James “Great” Scott. James Scott is perhaps unique in the annals of boxers who have spent time inside prison walls. Unlike most fighters who fought professionally either before or after being incarcerated, Scott actually had several high-profile fights while he was incarcerated. Scott was an up-and-coming Light Heavyweight before being convicted of armed robbery in the mid-1970s. He was confined to the same Rahway Penitentiary that spawned the career of Dwight Qawi, and took advantage of the institution’s boxing program to keep his championship hopes alive. Intrigued by the compelling storyline of a fighter battling from behind bars, NBC arranged to televise a fight between Scott and top Light Heavyweight contender Eddie “The Flame” Gregory (later known as Eddie Mustafa Muhammad) in 1978. With his fellow inmates cheering from behind thick glass partitions, Scott pounded out a 12-round decision win. Scott fought his way up to a No. 2 world ranking before the WBA, unnerved by the prospect of its champion residing in jail, stripped him of his ranking in 1979. Ironically, Scott’s last major fight came against Rahway alumnus Dwight Qawi, who defeated him in 1981.

MIDDLEWEIGHT

Carlos Monzon. Considered by many to be the greatest Middleweight champion of all time, Carlos “Escopeta” Monzon captured the crown in 1970 and reeled off a then-record 14 title defenses. His dominance was made more impressive by the world-class opposition he faced, with victories coming over the likes of Nino Benvenuti, Emile Griffith, and Jose Napoles. Retiring as champion in 1977, his life outside the ring had already become turbulent. His first wife had shot him in the leg during an altercation while he still held the title, and in 1989 Monzon was convicted for the homicide of his second wife. Monzon was inducted into the International Boxing Hall of Fame in 1990, while still serving his sentence in an Argentinean prison. He perished in an automobile crash in 1995 while returning to prison from a weekend furlough.

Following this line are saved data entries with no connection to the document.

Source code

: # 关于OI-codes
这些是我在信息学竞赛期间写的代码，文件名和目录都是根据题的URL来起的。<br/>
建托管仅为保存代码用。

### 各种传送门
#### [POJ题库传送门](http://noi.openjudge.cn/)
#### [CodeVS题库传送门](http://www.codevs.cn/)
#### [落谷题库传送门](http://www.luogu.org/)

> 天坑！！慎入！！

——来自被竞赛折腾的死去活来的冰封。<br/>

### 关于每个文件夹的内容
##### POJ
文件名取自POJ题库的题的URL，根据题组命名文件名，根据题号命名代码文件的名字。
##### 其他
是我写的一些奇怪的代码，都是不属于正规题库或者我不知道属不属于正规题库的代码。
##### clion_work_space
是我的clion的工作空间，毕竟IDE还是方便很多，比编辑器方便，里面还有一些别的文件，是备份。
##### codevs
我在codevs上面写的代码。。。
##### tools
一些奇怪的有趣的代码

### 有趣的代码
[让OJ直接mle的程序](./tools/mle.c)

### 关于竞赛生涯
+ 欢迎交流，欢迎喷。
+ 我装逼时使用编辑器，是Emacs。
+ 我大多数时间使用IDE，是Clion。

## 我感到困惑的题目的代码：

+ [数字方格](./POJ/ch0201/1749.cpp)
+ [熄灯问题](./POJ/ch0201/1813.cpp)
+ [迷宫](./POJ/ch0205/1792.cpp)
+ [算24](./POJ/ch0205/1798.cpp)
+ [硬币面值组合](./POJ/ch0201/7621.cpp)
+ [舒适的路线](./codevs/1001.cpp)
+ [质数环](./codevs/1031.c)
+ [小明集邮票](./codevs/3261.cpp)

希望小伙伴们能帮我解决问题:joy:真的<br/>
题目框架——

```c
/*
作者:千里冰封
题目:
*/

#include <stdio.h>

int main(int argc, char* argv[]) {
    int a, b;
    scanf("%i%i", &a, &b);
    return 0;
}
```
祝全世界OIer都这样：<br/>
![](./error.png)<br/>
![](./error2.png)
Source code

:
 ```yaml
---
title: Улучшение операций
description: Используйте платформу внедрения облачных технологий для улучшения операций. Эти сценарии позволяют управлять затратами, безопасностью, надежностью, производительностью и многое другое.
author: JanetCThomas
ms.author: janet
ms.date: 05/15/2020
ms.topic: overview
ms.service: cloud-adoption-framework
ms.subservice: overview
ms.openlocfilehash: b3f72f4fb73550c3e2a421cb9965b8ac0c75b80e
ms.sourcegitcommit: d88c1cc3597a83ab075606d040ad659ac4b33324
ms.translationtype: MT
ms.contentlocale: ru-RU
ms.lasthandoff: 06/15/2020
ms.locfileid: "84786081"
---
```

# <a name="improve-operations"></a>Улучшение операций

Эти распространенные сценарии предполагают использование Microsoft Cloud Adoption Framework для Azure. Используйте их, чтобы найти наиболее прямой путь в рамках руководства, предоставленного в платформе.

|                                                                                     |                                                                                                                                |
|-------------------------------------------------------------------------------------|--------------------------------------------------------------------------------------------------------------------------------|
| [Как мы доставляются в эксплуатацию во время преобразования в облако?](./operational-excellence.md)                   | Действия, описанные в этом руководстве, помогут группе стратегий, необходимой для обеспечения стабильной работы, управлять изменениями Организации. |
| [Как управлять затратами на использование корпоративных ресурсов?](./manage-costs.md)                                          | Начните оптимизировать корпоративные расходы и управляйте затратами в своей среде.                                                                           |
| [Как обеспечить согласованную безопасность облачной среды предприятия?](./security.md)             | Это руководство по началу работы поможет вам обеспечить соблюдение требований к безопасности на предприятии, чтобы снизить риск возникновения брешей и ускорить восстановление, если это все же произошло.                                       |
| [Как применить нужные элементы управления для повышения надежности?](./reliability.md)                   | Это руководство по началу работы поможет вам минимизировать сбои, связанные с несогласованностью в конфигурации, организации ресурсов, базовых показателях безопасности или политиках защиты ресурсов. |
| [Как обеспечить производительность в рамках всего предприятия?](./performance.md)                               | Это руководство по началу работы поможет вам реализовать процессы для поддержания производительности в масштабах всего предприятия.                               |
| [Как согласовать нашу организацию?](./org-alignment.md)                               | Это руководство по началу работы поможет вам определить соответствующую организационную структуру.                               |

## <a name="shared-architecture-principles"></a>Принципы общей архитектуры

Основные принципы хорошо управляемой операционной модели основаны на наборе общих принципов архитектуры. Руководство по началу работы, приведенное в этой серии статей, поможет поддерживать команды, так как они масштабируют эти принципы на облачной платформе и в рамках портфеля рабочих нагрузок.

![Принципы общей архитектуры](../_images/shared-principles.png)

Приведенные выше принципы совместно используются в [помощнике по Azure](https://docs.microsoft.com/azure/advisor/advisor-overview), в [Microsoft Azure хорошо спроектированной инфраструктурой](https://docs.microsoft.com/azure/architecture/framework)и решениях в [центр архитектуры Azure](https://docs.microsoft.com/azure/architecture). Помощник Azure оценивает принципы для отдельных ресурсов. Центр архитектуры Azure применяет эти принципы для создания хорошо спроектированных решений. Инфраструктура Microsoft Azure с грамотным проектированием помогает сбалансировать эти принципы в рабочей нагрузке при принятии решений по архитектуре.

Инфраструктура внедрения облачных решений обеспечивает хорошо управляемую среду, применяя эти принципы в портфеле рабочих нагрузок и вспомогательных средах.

“Honorable” Mention: Bernard “The Executioner” Hopkins; Rubin “Hurricane” Carter; Michael “Second To” Nunn.

JUNIOR MIDDLEWEIGHT

Tony Ayala Jr. “El Torito” came roaring onto the professional scene out of San Antonio in 1980 and quickly left a wake of destruction, terrorizing opponents with his overwhelming aggression and power punching. In less than three years he amassed a record of 22-0 with 19 knockouts, 14 of them within the first three rounds. He was featured on the cover of Sports Illustrated in 1981, and fought on the undercard of Leonard-Hearns I. After defeating Carlos Herrera in Atlantic City in November of 1982, Ayala was poised for a title shot against Junior Middleweight champion Davey Moore. The bout never happened. In 1983 Ayala was sentenced to 35 years in prison for burglary and assault. In 1999, he was released on parole and resumed his ring career as a middle-aged Middleweight, winning five bouts before being stopped by Yory Boy Campas in 2000. He fought and won four more times before losing his last bout in 2003 to Anthony Bonsante for the IBA Super Middleweight title. After having been shot in the shoulder and accused of statutory rape during his second boxing career, Ayala returned to prison in 2004 on a ten-year sentence for parole violations.

LIGHTWEIGHT

Pernell Whitaker. Following an outstanding amateur campaign that culminated in a gold medal at the 1984 Olympics in Los Angeles, Pernell “Sweet Pea” Whitaker embarked on a professional career worthy of the Hall of Fame. An absolute master of defensive boxing, Whitaker was virtually unreachable throughout his prime. He reigned as undisputed Lightweight champion in the early 1990s and went on to win world titles at Light Welterweight and Welterweight, defeating big-time opposition including Greg Haugen, Azumah Nelson, and Buddy McGirt along the way. In his most controversial fight, he was viewed by most observers to have comprehensively outboxed the legendary and undefeated Julio Cesar Chavez in their 1993 match, but the bout was declared a draw. After losing a decision to Oscar De La Hoya in 1997, Sweet Pea began to be hampered by drug abuse. His victory over Andrei Pestriaev later that year was overturned after his post-fight sample tested positive for cocaine. Subsequent drug problems led to a conviction and 27-month prison sentence for probation violations. Whitaker now trains professional fighters in Virginia.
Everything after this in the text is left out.